A very large number of molecules elicit taste sensations through a rather small
number of taste receptors. Furthermore, it appears that individual taste receptor
cells bear receptors for one type of taste. In other words, within a taste bud,
some taste receptor cells sense sweet, while others have receptors for bitter,
sour, salty and umami tastes. Much of this understanding of taste receptors has
derived from behavioral studies with mice engineered to lack one or more taste
receptors.
The pleasant tastes (sweet and umami) are mediated by a family of three T1R
receptors that assemble in pairs. Diverse molecules that lead to a sensation of
sweet bind to a receptor formed from T1R2 and T1R3 subunits. Cats have a
deletion in the gene for T1R2, explaining their non-responsiveness to sweet
tastes. Also, mice engineered to express the human T1R2 protein have a human-
like response to different sweet tastes.
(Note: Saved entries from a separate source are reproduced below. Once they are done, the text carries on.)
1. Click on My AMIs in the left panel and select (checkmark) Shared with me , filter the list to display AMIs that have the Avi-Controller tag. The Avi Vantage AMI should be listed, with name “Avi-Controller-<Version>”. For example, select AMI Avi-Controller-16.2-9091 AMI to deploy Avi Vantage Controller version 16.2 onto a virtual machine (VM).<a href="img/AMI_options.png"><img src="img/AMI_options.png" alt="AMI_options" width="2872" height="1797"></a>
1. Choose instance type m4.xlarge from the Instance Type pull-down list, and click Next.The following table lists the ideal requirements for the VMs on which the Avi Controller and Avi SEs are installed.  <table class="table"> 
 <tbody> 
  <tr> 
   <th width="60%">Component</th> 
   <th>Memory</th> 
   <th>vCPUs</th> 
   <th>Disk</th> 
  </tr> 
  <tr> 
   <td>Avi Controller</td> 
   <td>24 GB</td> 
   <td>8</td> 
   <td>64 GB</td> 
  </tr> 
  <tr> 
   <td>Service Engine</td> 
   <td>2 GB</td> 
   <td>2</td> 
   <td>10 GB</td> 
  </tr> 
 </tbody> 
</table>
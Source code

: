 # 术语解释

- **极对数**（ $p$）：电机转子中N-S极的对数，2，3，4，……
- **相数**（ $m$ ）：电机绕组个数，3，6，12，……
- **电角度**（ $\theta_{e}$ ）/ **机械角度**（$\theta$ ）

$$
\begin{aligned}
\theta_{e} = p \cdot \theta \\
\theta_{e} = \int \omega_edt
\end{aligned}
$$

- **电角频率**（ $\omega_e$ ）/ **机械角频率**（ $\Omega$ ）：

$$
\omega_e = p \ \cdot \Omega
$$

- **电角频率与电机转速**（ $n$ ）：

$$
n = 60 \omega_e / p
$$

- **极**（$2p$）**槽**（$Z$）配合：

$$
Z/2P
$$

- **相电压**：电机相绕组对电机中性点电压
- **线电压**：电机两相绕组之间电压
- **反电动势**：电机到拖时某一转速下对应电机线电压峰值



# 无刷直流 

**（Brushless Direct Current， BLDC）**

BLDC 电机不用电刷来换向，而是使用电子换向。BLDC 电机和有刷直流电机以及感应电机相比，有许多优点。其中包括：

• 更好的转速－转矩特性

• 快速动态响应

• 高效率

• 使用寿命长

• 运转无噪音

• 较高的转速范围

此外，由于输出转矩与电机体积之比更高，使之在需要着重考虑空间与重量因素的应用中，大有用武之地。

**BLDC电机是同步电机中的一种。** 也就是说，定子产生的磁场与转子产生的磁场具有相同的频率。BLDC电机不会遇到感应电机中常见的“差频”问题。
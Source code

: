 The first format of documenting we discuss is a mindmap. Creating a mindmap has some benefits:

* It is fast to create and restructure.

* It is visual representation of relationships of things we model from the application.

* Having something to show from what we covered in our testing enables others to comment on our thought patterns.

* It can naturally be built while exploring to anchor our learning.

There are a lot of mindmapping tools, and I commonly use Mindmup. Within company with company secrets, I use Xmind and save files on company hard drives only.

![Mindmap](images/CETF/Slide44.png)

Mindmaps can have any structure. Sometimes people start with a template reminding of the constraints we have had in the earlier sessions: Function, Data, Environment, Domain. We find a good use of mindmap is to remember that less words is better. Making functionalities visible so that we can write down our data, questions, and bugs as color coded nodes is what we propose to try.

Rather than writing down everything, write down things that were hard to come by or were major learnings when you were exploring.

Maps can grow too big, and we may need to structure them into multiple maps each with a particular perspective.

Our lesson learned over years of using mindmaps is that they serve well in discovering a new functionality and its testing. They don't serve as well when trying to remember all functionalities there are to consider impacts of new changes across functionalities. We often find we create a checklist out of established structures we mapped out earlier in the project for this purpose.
The receptor formed as a complex of T1R1
and T1R3 binds L-glutamate and L-amino acids, resulting in the umami taste.
The bitter taste results from binding of diverse molecules to a family of about 30
T2R receptors. Sour tasting itself involves activation of a type of TRP (transient
receptor potential) channel. Surprisingly, the molecular mechanisms of salt taste
reception are poorly characterized relative to the other tastes.